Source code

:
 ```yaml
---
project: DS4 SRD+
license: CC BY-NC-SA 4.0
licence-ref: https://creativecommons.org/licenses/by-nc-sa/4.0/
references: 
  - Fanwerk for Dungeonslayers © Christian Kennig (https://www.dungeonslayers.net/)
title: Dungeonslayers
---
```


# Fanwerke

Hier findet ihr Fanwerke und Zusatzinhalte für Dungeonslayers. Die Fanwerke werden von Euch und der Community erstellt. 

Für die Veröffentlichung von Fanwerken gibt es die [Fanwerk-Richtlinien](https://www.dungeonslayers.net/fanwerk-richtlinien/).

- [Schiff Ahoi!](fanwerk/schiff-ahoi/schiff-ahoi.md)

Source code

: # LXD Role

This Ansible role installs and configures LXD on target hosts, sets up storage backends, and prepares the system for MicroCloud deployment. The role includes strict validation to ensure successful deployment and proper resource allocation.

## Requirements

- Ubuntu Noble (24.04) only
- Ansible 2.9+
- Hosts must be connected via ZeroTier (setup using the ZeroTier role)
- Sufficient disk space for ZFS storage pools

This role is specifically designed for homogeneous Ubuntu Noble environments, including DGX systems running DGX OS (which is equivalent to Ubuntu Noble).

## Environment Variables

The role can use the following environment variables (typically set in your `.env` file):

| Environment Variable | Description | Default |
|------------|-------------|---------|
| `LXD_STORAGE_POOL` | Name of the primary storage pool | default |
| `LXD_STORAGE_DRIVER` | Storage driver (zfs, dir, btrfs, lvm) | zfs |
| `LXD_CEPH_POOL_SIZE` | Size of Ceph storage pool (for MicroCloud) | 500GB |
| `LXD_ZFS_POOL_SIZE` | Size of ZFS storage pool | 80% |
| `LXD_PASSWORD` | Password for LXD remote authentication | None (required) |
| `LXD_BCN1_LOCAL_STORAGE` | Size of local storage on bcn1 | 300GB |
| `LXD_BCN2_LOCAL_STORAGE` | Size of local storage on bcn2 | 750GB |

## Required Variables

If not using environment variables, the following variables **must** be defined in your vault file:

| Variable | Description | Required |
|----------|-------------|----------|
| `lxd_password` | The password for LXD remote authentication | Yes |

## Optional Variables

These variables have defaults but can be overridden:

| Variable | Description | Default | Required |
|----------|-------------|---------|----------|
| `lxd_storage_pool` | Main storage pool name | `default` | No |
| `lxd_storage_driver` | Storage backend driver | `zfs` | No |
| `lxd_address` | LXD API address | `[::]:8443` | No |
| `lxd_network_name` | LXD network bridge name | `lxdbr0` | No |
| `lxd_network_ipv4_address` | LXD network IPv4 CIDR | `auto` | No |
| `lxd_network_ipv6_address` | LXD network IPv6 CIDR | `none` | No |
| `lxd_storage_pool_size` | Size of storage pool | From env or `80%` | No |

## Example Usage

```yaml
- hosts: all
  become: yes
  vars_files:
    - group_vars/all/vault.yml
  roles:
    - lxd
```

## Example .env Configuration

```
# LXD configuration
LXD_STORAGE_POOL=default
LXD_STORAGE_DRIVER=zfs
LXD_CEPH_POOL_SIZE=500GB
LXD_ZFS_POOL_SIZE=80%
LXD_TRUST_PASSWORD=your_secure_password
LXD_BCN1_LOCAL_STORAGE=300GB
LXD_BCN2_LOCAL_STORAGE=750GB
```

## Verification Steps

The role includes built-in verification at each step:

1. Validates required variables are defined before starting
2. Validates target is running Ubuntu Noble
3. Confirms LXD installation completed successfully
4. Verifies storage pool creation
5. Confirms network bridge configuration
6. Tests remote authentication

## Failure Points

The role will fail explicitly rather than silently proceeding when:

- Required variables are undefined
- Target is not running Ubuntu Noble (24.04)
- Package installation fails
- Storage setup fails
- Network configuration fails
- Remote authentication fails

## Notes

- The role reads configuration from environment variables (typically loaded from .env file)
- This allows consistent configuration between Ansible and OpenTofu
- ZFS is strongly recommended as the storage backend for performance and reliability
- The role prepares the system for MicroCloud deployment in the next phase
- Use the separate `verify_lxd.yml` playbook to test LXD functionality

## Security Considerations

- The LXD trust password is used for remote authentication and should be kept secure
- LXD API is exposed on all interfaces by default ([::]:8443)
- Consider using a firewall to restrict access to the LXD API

Problem to solve :: Take the stretch of lines above from the one containing "- Ubuntu Noble (24.04) only" through the one containing "## Environment Variables" and repeat it exactly, adding no other line.

Exercise output ::
- Ubuntu Noble (24.04) only
- Ansible 2.9+
- Hosts must be connected via ZeroTier (setup using the ZeroTier role)
- Sufficient disk space for ZFS storage pools

This role is specifically designed for homogeneous Ubuntu Noble environments, including DGX systems running DGX OS (which is equivalent to Ubuntu Noble).

## Environment Variables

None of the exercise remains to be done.